George W. Bush is determined to win the big prize other hardened-conscienced politicos-including his father - have tried to win for their corporate cronies: the right to drill in the Arctic National Wildlife Refuge. George Bush Sr. tried to get the refuge opened to oil drilling back in the late 1980s - then had his scheme derailed by the public scrutiny unleashed by the 1989 Exxon Valdez disaster.

In 1991, Senator J. Bennett Johnson of Louisiana - a Democrat, I am ashamed to say - made an all-out lobbying assault to ram through an energy bill that would have included opening the refuge up to oil companies and accelerating the licensing of nuclear power plants. He called in his troops - the Wexler Group, a lobbying outfit that has ties with executives and lobbyists from a veritable arsenal of industries. Meanwhile, Johnston tried to bring the clout of Johnston's energy and natural resources committee to bear as well. The only real opposition to the bill was the public - which was intentionally kept in the dark as much as possible (hence the drilling was sneaked in under a general bill).

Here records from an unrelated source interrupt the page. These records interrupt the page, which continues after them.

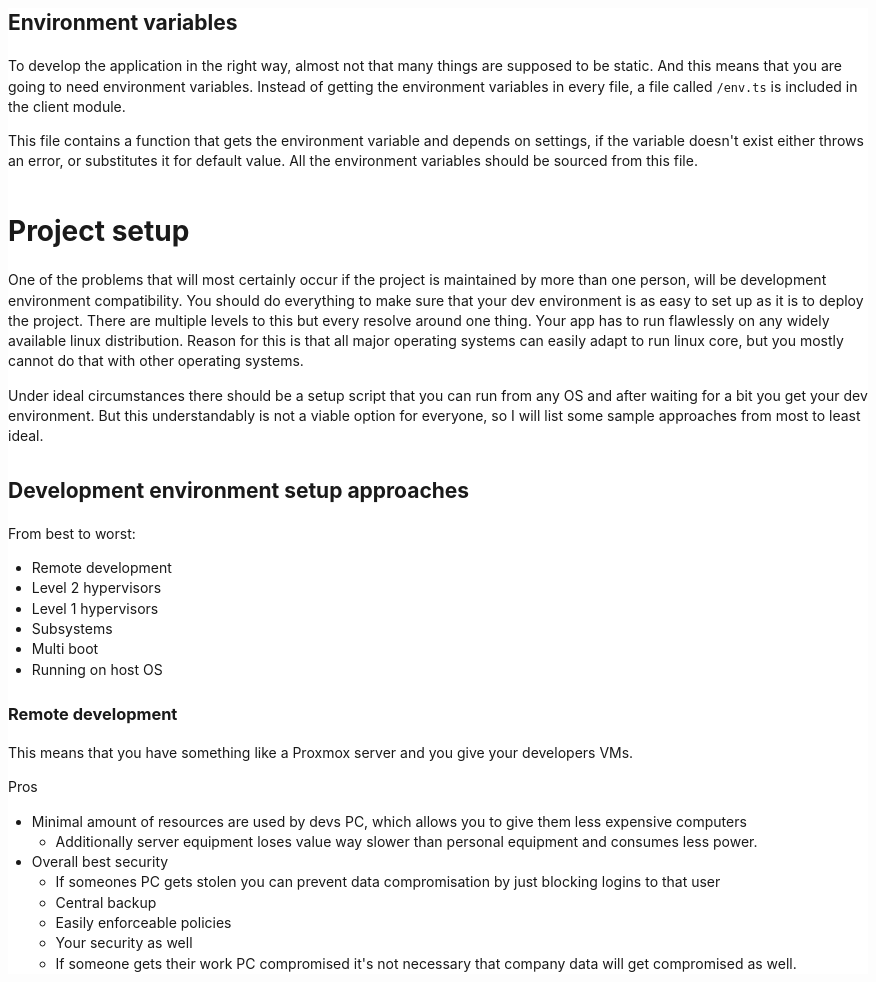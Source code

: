 ## Environment variables
 
To develop the application in the right way, almost not that many things are supposed to be static. And this means that you are going to need environment variables. Instead of getting the environment variables in every file, a file called `/env.ts` is included in the client module.
 
This file contains a function that gets the environment variable and depends on settings, if the variable doesn't exist either throws an error, or substitutes it for default value. All the environment variables should be sourced from this file.
 
 
# Project setup
 
One of the problems that will most certainly occur if the project is maintained by more than one person, will be development environment compatibility. You should do everything to make sure that your dev environment is as easy to set up as it is to deploy the project. There are multiple levels to this but every resolve around one thing. Your app has to run flawlessly on any widely available linux distribution. Reason for this is that all major operating systems can easily adapt to run linux core, but you mostly cannot do that with other operating systems.
 
Under ideal circumstances there should be a setup script that you can run from any OS and after waiting for a bit you get your dev environment. But this understandably is not a viable option for everyone, so I will list some sample approaches from most to least ideal.
 
## Development environment setup approaches
From best to worst:
- Remote development
- Level 2 hypervisors
- Level 1 hypervisors
- Subsystems
- Multi boot
- Running on host OS
 
### Remote development
 
This means that you have something like a Proxmox server and you give your developers VMs.
 
Pros
- Minimal amount of resources are used by devs PC, which allows you to give them less expensive computers
    - Additionally server equipment loses value way slower than personal equipment and consumes less power.
- Overall best security
    - If someones PC gets stolen you can prevent data compromisation by just blocking logins to that user
    - Central backup
    - Easily enforceable policies
    - Your security as well
    - If someone gets their work PC compromised it's not necessary that company data will get compromised as well.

Now, ten years later, Dubya figures it's his big chance. He’s taking no chances - the oil spill in the Galapagos - an environmental disaster of unprecedented proportions, given the extraordinary evolutionary uniqueness of the islands, is being kept hushed up by his cronies at the corporate media. No pictures of oil-coated, dying wildlife this time to screw things up!

The point is, if the current so-called “energy crisis” is the supposed reason we “must” drill in the arctic, why has drilling in the arctic been such an important goal for the oil industry even during times of NO energy crisis? Because they want to clean up by selling the oil to foreign countries that will pay more than the U.S. does.

This has been the pattern in most schemes to trash the wilderness. Quebec, for example, shoved a massive, environmentally awful hydro project down the throats of the Canadian people, “for their own good,” then once the project was completed, shipped a good part of the power to the U.S.

Pristine parts of the Maine woods were clear-cut - hundreds of thousands of acres-back in the 1980s to “help the economy.” Know where most of the wood money ended up? Japan and Scandinavia and, of course, in the pockets of a few industrial power brokers. The Arctic Wildlife Refuge will be no different. By the time it is built, our energy crisis - be it real or concocted - will be long over. But the corporate profits to be made by selling oil gained at a loss to the American public will really start rolling in.